*** Opening Exercise input ***
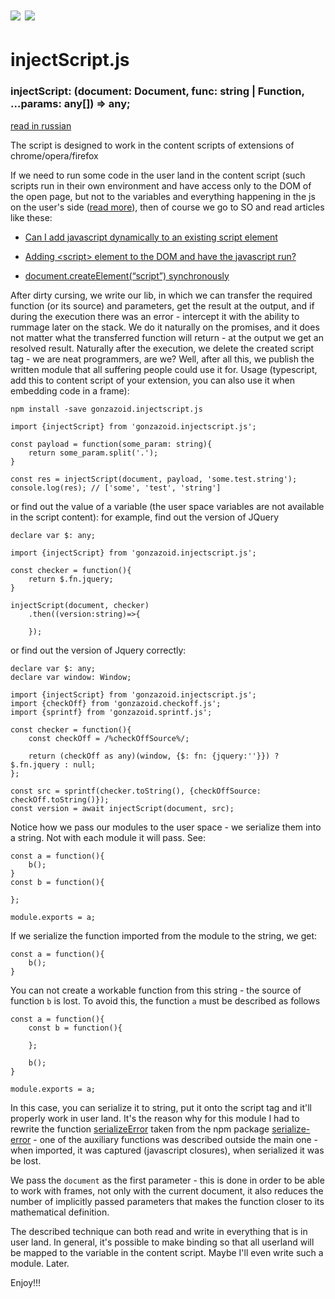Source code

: # <img src="https://img.shields.io/npm/v/gonzazoid.injectscript.js.svg"></img> <img src="https://img.shields.io/badge/strongly%20typed-npm-blue.svg"></img>

# injectScript.js
### injectScript: (document: Document, func: string | Function, ...params: any[]) => any;

[read in russian](/README_ru.md)

The script is designed to work in the content scripts of extensions of chrome/opera/firefox

If we need to run some code in the user land in the content script (such scripts run in their own environment and have access only to the DOM of the open page, but not to the variables and everything happening in the js on the user's side ([read more](https://developer.chrome.com/extensions/content_scripts)), then of course we go to SO and read articles like these:
* [Can I add javascript dynamically to an existing script element](https://stackoverflow.com/questions/3619484/can-i-add-javascript-dynamically-to-an-existing-script-element)

* [Adding &lt;script&gt; element to the DOM and have the javascript run?](https://stackoverflow.com/questions/6432984/adding-script-element-to-the-dom-and-have-the-javascript-run)

* [document.createElement(“script”) synchronously](https://stackoverflow.com/questions/3248384/document-createelementscript-synchronously)

After dirty cursing, we write our lib, in which we can transfer the required function (or its source) and parameters, get the result at the output, and if during the execution there was an error - intercept it with the ability to rummage later on the stack.
We do it naturally on the promises, and it does not matter what the transferred function will return - at the output we get an resolved result. Naturally after the execution, we delete the created script tag - we are neat programmers, are we?
Well, after all this, we publish the written module that all suffering people could use it for.
Usage (typescript, add this to content script of your extension, you can also use it when embedding code in a frame):

```npm install -save gonzazoid.injectscript.js```

```
import {injectScript} from 'gonzazoid.injectscript.js';

const payload = function(some_param: string){
    return some_param.split('.');
}

const res = injectScript(document, payload, 'some.test.string');
console.log(res); // ['some', 'test', 'string']
```

or find out the value of a variable (the user space variables are not available in the script content):
for example, find out the version of JQuery
```
declare var $: any;

import {injectScript} from 'gonzazoid.injectscript.js';

const checker = function(){
    return $.fn.jquery;
}

injectScript(document, checker)
    .then((version:string)=>{

    });

```
or find out the version of Jquery correctly:
```
declare var $: any;
declare var window: Window;

import {injectScript} from 'gonzazoid.injectscript.js';
import {checkOff} from 'gonzazoid.checkoff.js';
import {sprintf} from 'gonzazoid.sprintf.js';

const checker = function(){
    const checkOff = /%checkOffSource%/;

    return (checkOff as any)(window, {$: fn: {jquery:''}}) ? $.fn.jquery : null;
};

const src = sprintf(checker.toString(), {checkOffSource: checkOff.toString()});
const version = await injectScript(document, src);

```
Notice how we pass our modules to the user space - we serialize them into a string. Not with each module it will pass. See:
```
const a = function(){
    b();
}
const b = function(){

};

module.exports = a;

```

If we serialize the function imported from the module to the string, we get:
```
const a = function(){
    b();
}
```
You can not create a workable function from this string - the source of function `b` is lost. To avoid this, the function `a` must be described as follows

```
const a = function(){
    const b = function(){

    };

    b();
}

module.exports = a;
```
In this case, you can serialize it to string, put it onto the script tag and it'll properly work in user land.
It's the reason why for this module I had to rewrite the function [serializeError](https://github.com/sindresorhus/serialize-error/blob/master/index.js) taken from the npm package [serialize-error](https://www.npmjs.com/package/serialize-error) - one of the auxiliary functions was described outside the main one - when imported, it was captured (javascript closures), when serialized it was be lost.

We pass the `document` as the first parameter - this is done in order to be able to work with frames, not only with the current document, it also reduces the number of implicitly passed parameters that makes the function closer to its mathematical definition.

The described technique can both read and write in everything that is in user land. In general, it's possible to make binding so that all userland will be mapped to the variable in the content script. Maybe I'll even write such a module. Later.

Enjoy!!!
*** Closing Exercise input ***
## [Exercise]
Which of the lines above hold the string "variables"? Copy each one.

## [Response box]
If we need to run some code in the user land in the content script (such scripts run in their own environment and have access only to the DOM of the open page, but not to the variables and everything happening in the js on the user's side ([read more](https://developer.chrome.com/extensions/content_scripts)), then of course we go to SO and read articles like these:
or find out the value of a variable (the user space variables are not available in the script content):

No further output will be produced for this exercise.